Print every one of the records verbatim, omitting nothing.

Dataset records:
..........

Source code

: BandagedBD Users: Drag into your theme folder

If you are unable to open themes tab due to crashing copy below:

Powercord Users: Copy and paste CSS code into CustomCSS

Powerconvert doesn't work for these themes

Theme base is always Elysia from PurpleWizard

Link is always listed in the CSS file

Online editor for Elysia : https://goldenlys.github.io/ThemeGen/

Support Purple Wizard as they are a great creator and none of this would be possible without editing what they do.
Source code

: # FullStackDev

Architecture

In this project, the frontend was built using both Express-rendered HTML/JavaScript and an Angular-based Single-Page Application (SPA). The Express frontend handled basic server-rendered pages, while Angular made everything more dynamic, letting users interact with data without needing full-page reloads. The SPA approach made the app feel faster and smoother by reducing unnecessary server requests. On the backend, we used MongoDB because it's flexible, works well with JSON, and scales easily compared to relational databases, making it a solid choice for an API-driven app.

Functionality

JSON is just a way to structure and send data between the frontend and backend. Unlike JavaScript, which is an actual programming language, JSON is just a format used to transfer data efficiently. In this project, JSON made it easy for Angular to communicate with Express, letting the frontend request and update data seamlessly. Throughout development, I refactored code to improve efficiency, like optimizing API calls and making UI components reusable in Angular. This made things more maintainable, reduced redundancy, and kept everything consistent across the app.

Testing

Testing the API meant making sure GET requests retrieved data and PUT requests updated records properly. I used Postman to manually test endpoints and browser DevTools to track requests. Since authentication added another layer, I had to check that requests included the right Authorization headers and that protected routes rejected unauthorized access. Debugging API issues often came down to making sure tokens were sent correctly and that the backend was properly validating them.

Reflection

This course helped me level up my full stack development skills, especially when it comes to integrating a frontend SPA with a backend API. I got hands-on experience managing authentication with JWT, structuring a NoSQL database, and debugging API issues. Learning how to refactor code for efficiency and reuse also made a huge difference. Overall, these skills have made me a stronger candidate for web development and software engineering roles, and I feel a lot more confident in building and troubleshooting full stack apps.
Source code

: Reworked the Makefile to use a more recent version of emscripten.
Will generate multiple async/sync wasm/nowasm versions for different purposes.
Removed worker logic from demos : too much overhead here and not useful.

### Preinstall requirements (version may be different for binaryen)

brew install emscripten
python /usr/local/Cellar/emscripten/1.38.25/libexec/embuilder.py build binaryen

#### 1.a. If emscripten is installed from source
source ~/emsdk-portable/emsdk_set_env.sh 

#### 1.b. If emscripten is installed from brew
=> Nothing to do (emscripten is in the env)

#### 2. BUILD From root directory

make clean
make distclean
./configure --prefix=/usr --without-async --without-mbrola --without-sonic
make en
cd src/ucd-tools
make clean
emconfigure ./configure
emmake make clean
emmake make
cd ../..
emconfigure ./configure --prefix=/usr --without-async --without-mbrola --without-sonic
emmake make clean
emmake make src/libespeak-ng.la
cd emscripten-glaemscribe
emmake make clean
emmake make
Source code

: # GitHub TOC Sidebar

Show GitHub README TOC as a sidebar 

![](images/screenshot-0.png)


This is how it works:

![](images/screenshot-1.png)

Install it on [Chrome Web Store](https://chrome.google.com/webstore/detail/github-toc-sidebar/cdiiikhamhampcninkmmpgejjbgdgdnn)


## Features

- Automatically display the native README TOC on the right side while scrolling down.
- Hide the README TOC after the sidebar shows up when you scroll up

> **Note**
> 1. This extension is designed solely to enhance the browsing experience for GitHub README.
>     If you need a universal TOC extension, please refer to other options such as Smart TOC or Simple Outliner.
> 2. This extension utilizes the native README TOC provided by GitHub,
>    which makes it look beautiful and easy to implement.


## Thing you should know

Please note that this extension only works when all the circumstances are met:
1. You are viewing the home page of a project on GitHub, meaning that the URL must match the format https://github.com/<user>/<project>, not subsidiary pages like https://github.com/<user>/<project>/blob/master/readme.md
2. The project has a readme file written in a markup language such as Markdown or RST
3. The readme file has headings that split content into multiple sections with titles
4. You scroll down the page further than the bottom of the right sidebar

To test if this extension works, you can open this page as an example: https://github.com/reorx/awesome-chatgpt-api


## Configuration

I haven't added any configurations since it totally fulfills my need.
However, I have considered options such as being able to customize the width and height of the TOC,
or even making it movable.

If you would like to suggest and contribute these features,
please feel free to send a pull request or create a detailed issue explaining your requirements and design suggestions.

..........

SOLUTION FOR THIS TASK:
Source code

: BandagedBD Users: Drag into your theme folder

If you are unable to open themes tab due to crashing copy below:

Powercord Users: Copy and paste CSS code into CustomCSS

Powerconvert doesn't work for these themes

Theme base is always Elysia from PurpleWizard

Link is always listed in the CSS file

Online editor for Elysia : https://goldenlys.github.io/ThemeGen/

Support Purple Wizard as they are a great creator and none of this would be possible without editing what they do.
Source code

: # FullStackDev

Architecture

In this project, the frontend was built using both Express-rendered HTML/JavaScript and an Angular-based Single-Page Application (SPA). The Express frontend handled basic server-rendered pages, while Angular made everything more dynamic, letting users interact with data without needing full-page reloads. The SPA approach made the app feel faster and smoother by reducing unnecessary server requests. On the backend, we used MongoDB because it's flexible, works well with JSON, and scales easily compared to relational databases, making it a solid choice for an API-driven app.

Functionality

JSON is just a way to structure and send data between the frontend and backend. Unlike JavaScript, which is an actual programming language, JSON is just a format used to transfer data efficiently. In this project, JSON made it easy for Angular to communicate with Express, letting the frontend request and update data seamlessly. Throughout development, I refactored code to improve efficiency, like optimizing API calls and making UI components reusable in Angular. This made things more maintainable, reduced redundancy, and kept everything consistent across the app.

Testing

Testing the API meant making sure GET requests retrieved data and PUT requests updated records properly. I used Postman to manually test endpoints and browser DevTools to track requests. Since authentication added another layer, I had to check that requests included the right Authorization headers and that protected routes rejected unauthorized access. Debugging API issues often came down to making sure tokens were sent correctly and that the backend was properly validating them.

Reflection

This course helped me level up my full stack development skills, especially when it comes to integrating a frontend SPA with a backend API. I got hands-on experience managing authentication with JWT, structuring a NoSQL database, and debugging API issues. Learning how to refactor code for efficiency and reuse also made a huge difference. Overall, these skills have made me a stronger candidate for web development and software engineering roles, and I feel a lot more confident in building and troubleshooting full stack apps.
Source code

: Reworked the Makefile to use a more recent version of emscripten.
Will generate multiple async/sync wasm/nowasm versions for different purposes.
Removed worker logic from demos : too much overhead here and not useful.

### Preinstall requirements (version may be different for binaryen)

brew install emscripten
python /usr/local/Cellar/emscripten/1.38.25/libexec/embuilder.py build binaryen

#### 1.a. If emscripten is installed from source
source ~/emsdk-portable/emsdk_set_env.sh 

#### 1.b. If emscripten is installed from brew
=> Nothing to do (emscripten is in the env)

#### 2. BUILD From root directory

make clean
make distclean
./configure --prefix=/usr --without-async --without-mbrola --without-sonic
make en
cd src/ucd-tools
make clean
emconfigure ./configure
emmake make clean
emmake make
cd ../..
emconfigure ./configure --prefix=/usr --without-async --without-mbrola --without-sonic
emmake make clean
emmake make src/libespeak-ng.la
cd emscripten-glaemscribe
emmake make clean
emmake make
Source code

: # GitHub TOC Sidebar

Show GitHub README TOC as a sidebar 

![](images/screenshot-0.png)


This is how it works:

![](images/screenshot-1.png)

Install it on [Chrome Web Store](https://chrome.google.com/webstore/detail/github-toc-sidebar/cdiiikhamhampcninkmmpgejjbgdgdnn)


## Features

- Automatically display the native README TOC on the right side while scrolling down.
- Hide the README TOC after the sidebar shows up when you scroll up

> **Note**
> 1. This extension is designed solely to enhance the browsing experience for GitHub README.
>     If you need a universal TOC extension, please refer to other options such as Smart TOC or Simple Outliner.
> 2. This extension utilizes the native README TOC provided by GitHub,
>    which makes it look beautiful and easy to implement.


## Thing you should know

Please note that this extension only works when all the circumstances are met:
1. You are viewing the home page of a project on GitHub, meaning that the URL must match the format https://github.com/<user>/<project>, not subsidiary pages like https://github.com/<user>/<project>/blob/master/readme.md
2. The project has a readme file written in a markup language such as Markdown or RST
3. The readme file has headings that split content into multiple sections with titles
4. You scroll down the page further than the bottom of the right sidebar

To test if this extension works, you can open this page as an example: https://github.com/reorx/awesome-chatgpt-api


## Configuration

I haven't added any configurations since it totally fulfills my need.
However, I have considered options such as being able to customize the width and height of the TOC,
or even making it movable.

If you would like to suggest and contribute these features,
please feel free to send a pull request or create a detailed issue explaining your requirements and design suggestions.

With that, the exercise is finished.